Weather forecasts for Argentina have not changed lately and remain dry and hot for the next two weeks. The Rosario Grain Exchange drastically cut their estimates for Argentina's soybean crop to 46.5 million metric tons versus their last estimate of 52 million metric tons. The U.S. Department of Agriculture was at 54 million metric tons in the February World Agricultural Supply and Demand Estimates report. The weekly Brazil crop roundup puts their production at 113-114 million metric tons versus USDA forecasts of 112 million metric tons. Early yields are tracking 3 to 10 percent above expectations.
Brazil is getting consistent rainfalls, but harvest delays have been limited. Brazil's rains should be watched as they get into their main part of harvest, as delays will hurt their yields. Much of the Argentina weather troubles are built into this market now, so Brazil's harvest gets more important every week. Continuing dry weather in Argentina will continue to provide support and may keep the downside limited in the near term though.
Wet, cool weather during Brazil's early harvest is something new that is starting to sneak into traders' minds. The next couple weeks of harvest weather in Brazil will go a long ways for the direction of soybean prices the rest of the winter months. Brazil's soybean crop keeps getting larger, but the question is if they will get it harvested in good shape. So far it hasn't been a major problem getting soybeans harvested early in their harvest season.
As of Feb. 16, Ag Rural put Brazil's harvest at 17 percent versus 26 percent last year. Two of the main growing areas in Brazil are having different weather patterns. Mato Grosso is at 45 percent harvested versus 30 percent last year. Parana is at 5 percent harvested versus 5 percent last year, but their 10-day forecast drys up before rains are forecast to show back up in the 11-15 day forecasts.

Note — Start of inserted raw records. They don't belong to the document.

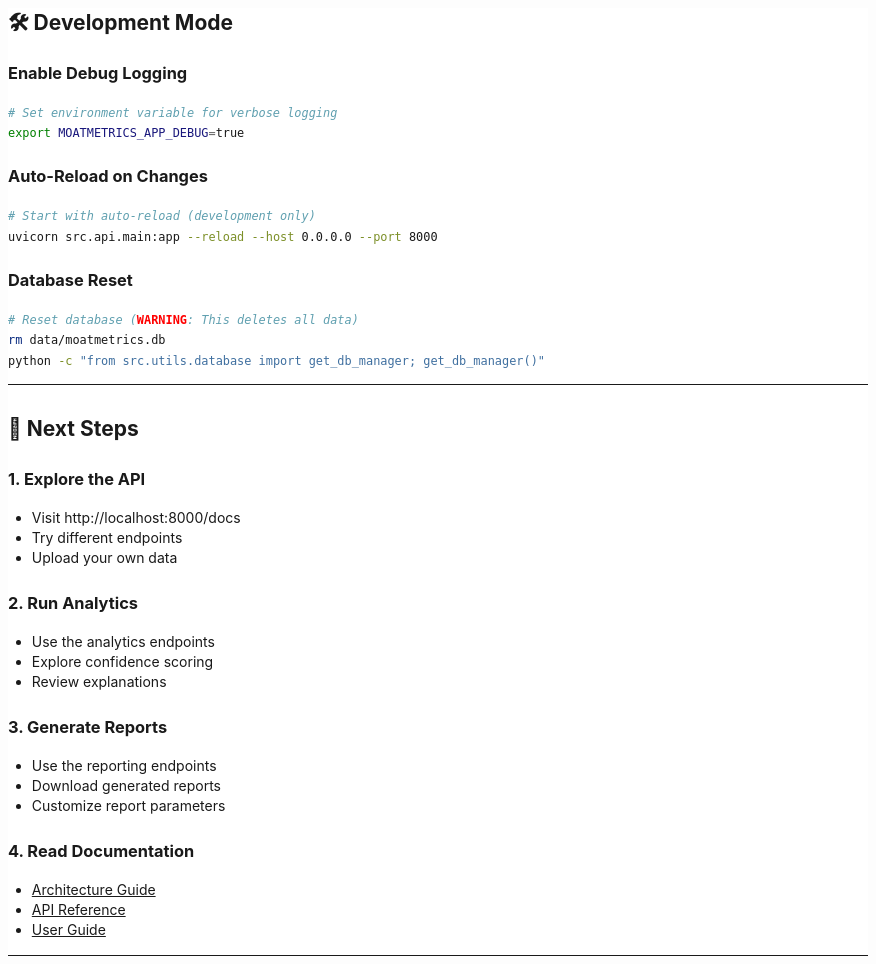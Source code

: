 
## 🛠️ **Development Mode**

### **Enable Debug Logging**

```bash
# Set environment variable for verbose logging
export MOATMETRICS_APP_DEBUG=true
```

### **Auto-Reload on Changes**

```bash
# Start with auto-reload (development only)
uvicorn src.api.main:app --reload --host 0.0.0.0 --port 8000
```

### **Database Reset**

```bash
# Reset database (WARNING: This deletes all data)
rm data/moatmetrics.db
python -c "from src.utils.database import get_db_manager; get_db_manager()"
```

---

## 📱 **Next Steps**

### **1. Explore the API**
- Visit http://localhost:8000/docs
- Try different endpoints
- Upload your own data

### **2. Run Analytics**
- Use the analytics endpoints
- Explore confidence scoring
- Review explanations

### **3. Generate Reports**
- Use the reporting endpoints
- Download generated reports
- Customize report parameters

### **4. Read Documentation**
- [Architecture Guide](ARCHITECTURE.md)
- [API Reference](API.md)
- [User Guide](USER_GUIDE.md)

---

March soybeans broke through resistance which was the Dec. 5 highs of $10.27. There is resistance again on the March contract at $10.446, and $10.504 from last July. There is weekly resistance from $10.38 to $10.80 in a number of areas ($10.38, $10.39, $10.532, $10.546, $10.732, $10.80). So there is plenty of resistance on the soybean charts in the next 45 cents. $10.0475 is technical chart support.
As of the close on Feb. 22, March canola futures in Winnipeg were up $7.60 Canadian at $510.70 per metric ton. The Canadian dollar was down .0030 at .7868. This brings the U.S. price to $18.23 per hundredweight.
• Velva, N.D., $18.03 per hundredweight, March at $18.03.
• Enderlin, N.D., $18.60 per hundredweight, March at $18.60.
• Hallock, Minn., $17.94 per hundredweight, March at $18.09.
• Fargo, N.D., $18.60 per hundredweight, March at $18.65.
Cash feed barley bids in Minneapolis were at $2.85, while malting barley received no quote. The Berthold, N.D., bid is $2.45 and CHS Southwest New Salem, N.D., bids were at $2.50.
Cash bids for milling quality durum are $6 in Berthold and at $5.75 in Dickinson, N.D.
Cash sunflower bids in Fargo were at $17.25, March at $17.25. As of midday on Feb. 22, soybean oil was up 63 cents for the week at $32.02 on the March contract.